Et le cycle recommence...
(C'est pas clair, j'essaie d'illustrer)
Etape 0 -> J'ai peur de me faire tabasser, j'apprends que des outils existent, et je découvre comment les utiliser (combien de gens viennent à la self parce qu'un parent ou ami leur a offert une bombe lacrymo ? Moi perso j'ai commencé les arts martiaux en tannant ma mère pour avoir des nunchakus en mousse pour imiter Bruce Lee

)... la courbe de progression étant très rapide et très satisfaisante au début, on a tendance à multiplier les outils pour multiplier le plaisir qu'on a à comprendre vite et bien. Mais on sait utiliser chaque outil à 20% de ses capacités. Beaucoup de gens stagnent là pendant 10, 20, 30 ans. Ca a été mon cas.
Etape 1 -> La collection d'outils, c'est sympa. 20% c'est déjà super.
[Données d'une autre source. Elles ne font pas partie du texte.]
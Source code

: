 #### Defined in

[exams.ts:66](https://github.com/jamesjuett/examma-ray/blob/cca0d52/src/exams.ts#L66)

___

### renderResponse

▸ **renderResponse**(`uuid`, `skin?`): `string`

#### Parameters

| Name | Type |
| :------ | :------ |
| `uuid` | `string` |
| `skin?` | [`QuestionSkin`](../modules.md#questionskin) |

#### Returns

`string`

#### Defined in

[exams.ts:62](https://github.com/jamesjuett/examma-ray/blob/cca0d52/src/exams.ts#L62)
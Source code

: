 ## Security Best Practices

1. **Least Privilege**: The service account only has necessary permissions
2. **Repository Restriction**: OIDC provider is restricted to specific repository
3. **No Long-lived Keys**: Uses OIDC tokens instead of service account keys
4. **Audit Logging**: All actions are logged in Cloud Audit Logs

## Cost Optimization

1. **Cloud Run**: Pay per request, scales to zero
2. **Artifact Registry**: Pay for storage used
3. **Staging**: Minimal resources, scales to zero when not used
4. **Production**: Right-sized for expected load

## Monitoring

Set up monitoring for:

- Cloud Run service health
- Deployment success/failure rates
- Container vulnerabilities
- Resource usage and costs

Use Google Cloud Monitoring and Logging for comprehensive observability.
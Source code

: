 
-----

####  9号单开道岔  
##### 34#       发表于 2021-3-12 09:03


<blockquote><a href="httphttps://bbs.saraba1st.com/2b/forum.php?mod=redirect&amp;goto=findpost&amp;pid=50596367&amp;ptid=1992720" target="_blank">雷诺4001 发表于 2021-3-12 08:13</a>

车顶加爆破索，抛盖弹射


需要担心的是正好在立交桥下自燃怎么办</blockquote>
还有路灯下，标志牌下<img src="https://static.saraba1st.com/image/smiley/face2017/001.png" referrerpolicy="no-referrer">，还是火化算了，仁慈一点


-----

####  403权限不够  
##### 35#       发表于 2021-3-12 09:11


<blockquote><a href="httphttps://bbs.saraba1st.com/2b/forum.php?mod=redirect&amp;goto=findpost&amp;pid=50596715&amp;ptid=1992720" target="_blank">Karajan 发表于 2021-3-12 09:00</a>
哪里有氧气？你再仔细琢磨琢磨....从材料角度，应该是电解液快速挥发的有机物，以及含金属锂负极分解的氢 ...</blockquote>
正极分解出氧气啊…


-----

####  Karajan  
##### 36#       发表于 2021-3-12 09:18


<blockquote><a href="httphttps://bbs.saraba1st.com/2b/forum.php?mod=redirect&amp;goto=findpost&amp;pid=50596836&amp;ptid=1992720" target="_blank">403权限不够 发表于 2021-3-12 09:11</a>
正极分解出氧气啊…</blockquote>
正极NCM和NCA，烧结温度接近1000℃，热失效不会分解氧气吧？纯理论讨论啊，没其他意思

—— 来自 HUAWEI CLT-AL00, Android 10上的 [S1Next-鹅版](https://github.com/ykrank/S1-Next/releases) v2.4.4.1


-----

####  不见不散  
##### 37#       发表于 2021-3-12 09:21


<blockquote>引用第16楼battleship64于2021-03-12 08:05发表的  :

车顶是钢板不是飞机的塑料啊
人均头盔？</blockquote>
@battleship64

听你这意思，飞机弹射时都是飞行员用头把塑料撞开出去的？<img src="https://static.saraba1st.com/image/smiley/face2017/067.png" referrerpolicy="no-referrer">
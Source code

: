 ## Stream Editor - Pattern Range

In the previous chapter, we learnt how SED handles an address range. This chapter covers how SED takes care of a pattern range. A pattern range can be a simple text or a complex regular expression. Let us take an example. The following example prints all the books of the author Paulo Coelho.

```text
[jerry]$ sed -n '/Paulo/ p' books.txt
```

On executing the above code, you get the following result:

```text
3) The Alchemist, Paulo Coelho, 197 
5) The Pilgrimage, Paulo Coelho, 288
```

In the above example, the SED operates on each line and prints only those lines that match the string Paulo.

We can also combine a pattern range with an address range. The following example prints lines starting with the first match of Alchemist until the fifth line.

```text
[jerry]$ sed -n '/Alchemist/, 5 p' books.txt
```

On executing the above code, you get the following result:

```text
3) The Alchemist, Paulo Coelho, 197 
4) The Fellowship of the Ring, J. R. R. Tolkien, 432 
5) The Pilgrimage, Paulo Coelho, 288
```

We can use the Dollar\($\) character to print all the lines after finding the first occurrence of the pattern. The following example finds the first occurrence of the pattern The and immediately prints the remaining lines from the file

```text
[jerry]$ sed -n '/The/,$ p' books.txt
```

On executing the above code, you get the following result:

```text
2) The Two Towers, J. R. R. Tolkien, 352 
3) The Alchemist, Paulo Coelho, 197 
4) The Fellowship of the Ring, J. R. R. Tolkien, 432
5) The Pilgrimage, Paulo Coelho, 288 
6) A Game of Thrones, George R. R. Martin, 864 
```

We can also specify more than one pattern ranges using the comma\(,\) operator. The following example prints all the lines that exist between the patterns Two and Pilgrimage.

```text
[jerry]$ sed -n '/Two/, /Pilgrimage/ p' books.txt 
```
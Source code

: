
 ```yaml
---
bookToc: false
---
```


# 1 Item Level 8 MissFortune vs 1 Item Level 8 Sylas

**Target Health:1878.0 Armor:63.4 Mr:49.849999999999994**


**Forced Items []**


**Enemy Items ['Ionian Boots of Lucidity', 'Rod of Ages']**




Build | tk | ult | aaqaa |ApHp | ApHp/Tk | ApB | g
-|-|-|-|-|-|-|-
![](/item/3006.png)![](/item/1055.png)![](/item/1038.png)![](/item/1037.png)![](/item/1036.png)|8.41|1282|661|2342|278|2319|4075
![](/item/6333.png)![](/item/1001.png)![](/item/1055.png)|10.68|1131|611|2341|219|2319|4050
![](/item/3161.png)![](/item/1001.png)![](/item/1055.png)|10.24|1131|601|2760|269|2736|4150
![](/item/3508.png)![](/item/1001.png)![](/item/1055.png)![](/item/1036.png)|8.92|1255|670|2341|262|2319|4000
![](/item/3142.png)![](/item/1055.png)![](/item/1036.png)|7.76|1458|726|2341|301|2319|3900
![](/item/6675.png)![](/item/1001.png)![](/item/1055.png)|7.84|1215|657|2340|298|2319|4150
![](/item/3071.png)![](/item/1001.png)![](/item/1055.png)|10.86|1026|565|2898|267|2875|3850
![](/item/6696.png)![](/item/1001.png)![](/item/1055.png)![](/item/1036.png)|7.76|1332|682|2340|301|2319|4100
On a notre ceinture noire, on se la pète, puis un jour on a envie de continuer à progresser. Et là si on sait se remettre en question, ou pousse la porte d'un autre univers. Les 80% restants sont là. La progression à long terme, elle est là...
Etape 2 --> pour maîtriser à 100% un outil, pour combler le chemin des 80% qui manquent, il faut du temps, et il faut limiter le nombre d'outils qu'on travaille. On choisit 1-3 techniques qu'on sait particulièrement bien, et on ne bosse que ça (cf "la grosse droite" --> merci Jeff tu m'as libéré l'esprit

). Et là on découvre que plein de compétences dans ce 80% manquant là sont en fait transversales, et applicables à toutes les autres techniques.
Etape 3 --> Savoir utiliser très très bien le peu d'outils qu'on a, c'est super aussi. Mais même ça, un moment donné, ça a une fin. On veut voir si on peut encore adapter ça à d'autres nouveaux outils... ... et donc on s'inscrit au MMA, on reprend la boxe thai, on se remet en mode débutant pour aller apprendre de nouveaux trucs... et là c'est intéressant parce qu'on voit des gens qui se la pètent parce qu'ils savent utiliser 4 outils à 20% qui chient sur des gens qui savent utiliser 3 outils à 12%...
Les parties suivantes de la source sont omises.